*** Opening of Exercise input ***

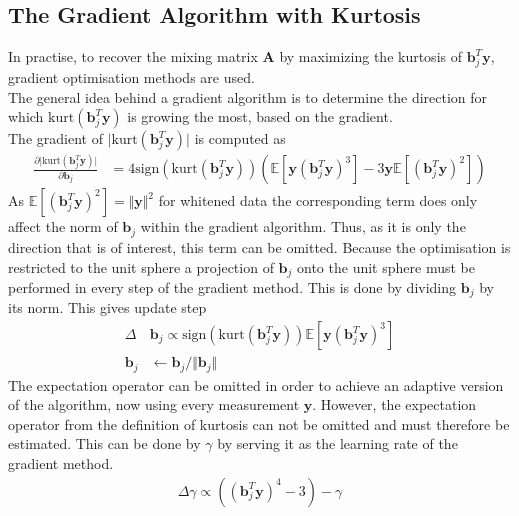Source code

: \subsection{The Gradient Algorithm with Kurtosis}\label{sec:gra_kur}
In practise, to recover the mixing matrix $\textbf{A}$ by maximizing the kurtosis of $\textbf{b}_{j}^T \textbf{y}$, gradient optimisation methods are used.
\\
The general idea behind a gradient algorithm is to determine the direction for which $\text{kurt}(\textbf{b}_{j}^T \textbf{y})$ is growing the most, based on the gradient. 
\\
The gradient of $\vert \text{kurt}(\textbf{b}_{j}^T \textbf{y}) \vert$ is computed as
\begin{align}\label{eq:kurt}
\frac{\partial \vert \text{kurt}(\textbf{b}_{j}^T \textbf{y})\vert}{\partial \mathbf{b}_j} &= 4 \text{sign}(\text{kurt}(\textbf{b}_{j}^T \textbf{y})) (\mathbb{E}[\mathbf{y} (\textbf{b}_{j}^T \textbf{y})^3] - 3 \mathbf{y} \mathbb{E}[(\textbf{b}_{j}^T \textbf{y})^2]) 
\end{align} 
As $\mathbb{E}[(\textbf{b}_{j}^T \textbf{y})^2] =\Vert \mathbf{y} \Vert^2$ for whitened data the corresponding term does only affect the norm of $\textbf{b}_j$ within the gradient algorithm. 
Thus, as it is only the direction that is of interest, this term can be omitted. 
Because the optimisation is restricted to the unit sphere a projection of $\textbf{b}_j$ onto the unit sphere must be performed in every step of the gradient method. 
This is done by dividing $\textbf{b}_j$ by its norm. 
This gives update step 
\begin{align*}
\Delta &\textbf{b}_j \propto \text{sign}\left( \text{kurt}(\textbf{b}_{j}^T \textbf{y}) \right) \mathbb{E}[\textbf{y}(\textbf{b}_{j}^T \textbf{y})^3] \\
\textbf{b}_j &\leftarrow \textbf{b}_j/\Vert \textbf{b}_j \Vert
\end{align*}  
The expectation operator can be omitted in order to achieve an adaptive version of the algorithm, now using every measurement $\textbf{y}$. 
However, the expectation operator from the definition of kurtosis can not be omitted and must therefore be estimated. 
This can be done by $\gamma$ by serving it as the learning rate of the gradient method.
\begin{align*}
\Delta \gamma \propto((\textbf{b}_{j}^T \textbf{y})^4 - 3) - \gamma
\end{align*}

*** Close of Exercise input ***

Directions:
Word for word, print all of the data; skip the pictures.

Task result:
Source code

: \subsection{The Gradient Algorithm with Kurtosis}\label{sec:gra_kur}
In practise, to recover the mixing matrix $\textbf{A}$ by maximizing the kurtosis of $\textbf{b}_{j}^T \textbf{y}$, gradient optimisation methods are used.
\\
The general idea behind a gradient algorithm is to determine the direction for which $\text{kurt}(\textbf{b}_{j}^T \textbf{y})$ is growing the most, based on the gradient. 
\\
The gradient of $\vert \text{kurt}(\textbf{b}_{j}^T \textbf{y}) \vert$ is computed as
\begin{align}\label{eq:kurt}
\frac{\partial \vert \text{kurt}(\textbf{b}_{j}^T \textbf{y})\vert}{\partial \mathbf{b}_j} &= 4 \text{sign}(\text{kurt}(\textbf{b}_{j}^T \textbf{y})) (\mathbb{E}[\mathbf{y} (\textbf{b}_{j}^T \textbf{y})^3] - 3 \mathbf{y} \mathbb{E}[(\textbf{b}_{j}^T \textbf{y})^2]) 
\end{align} 
As $\mathbb{E}[(\textbf{b}_{j}^T \textbf{y})^2] =\Vert \mathbf{y} \Vert^2$ for whitened data the corresponding term does only affect the norm of $\textbf{b}_j$ within the gradient algorithm. 
Thus, as it is only the direction that is of interest, this term can be omitted. 
Because the optimisation is restricted to the unit sphere a projection of $\textbf{b}_j$ onto the unit sphere must be performed in every step of the gradient method. 
This is done by dividing $\textbf{b}_j$ by its norm. 
This gives update step 
\begin{align*}
\Delta &\textbf{b}_j \propto \text{sign}\left( \text{kurt}(\textbf{b}_{j}^T \textbf{y}) \right) \mathbb{E}[\textbf{y}(\textbf{b}_{j}^T \textbf{y})^3] \\
\textbf{b}_j &\leftarrow \textbf{b}_j/\Vert \textbf{b}_j \Vert
\end{align*}  
The expectation operator can be omitted in order to achieve an adaptive version of the algorithm, now using every measurement $\textbf{y}$. 
However, the expectation operator from the definition of kurtosis can not be omitted and must therefore be estimated. 
This can be done by $\gamma$ by serving it as the learning rate of the gradient method.
\begin{align*}
\Delta \gamma \propto((\textbf{b}_{j}^T \textbf{y})^4 - 3) - \gamma
\end{align*}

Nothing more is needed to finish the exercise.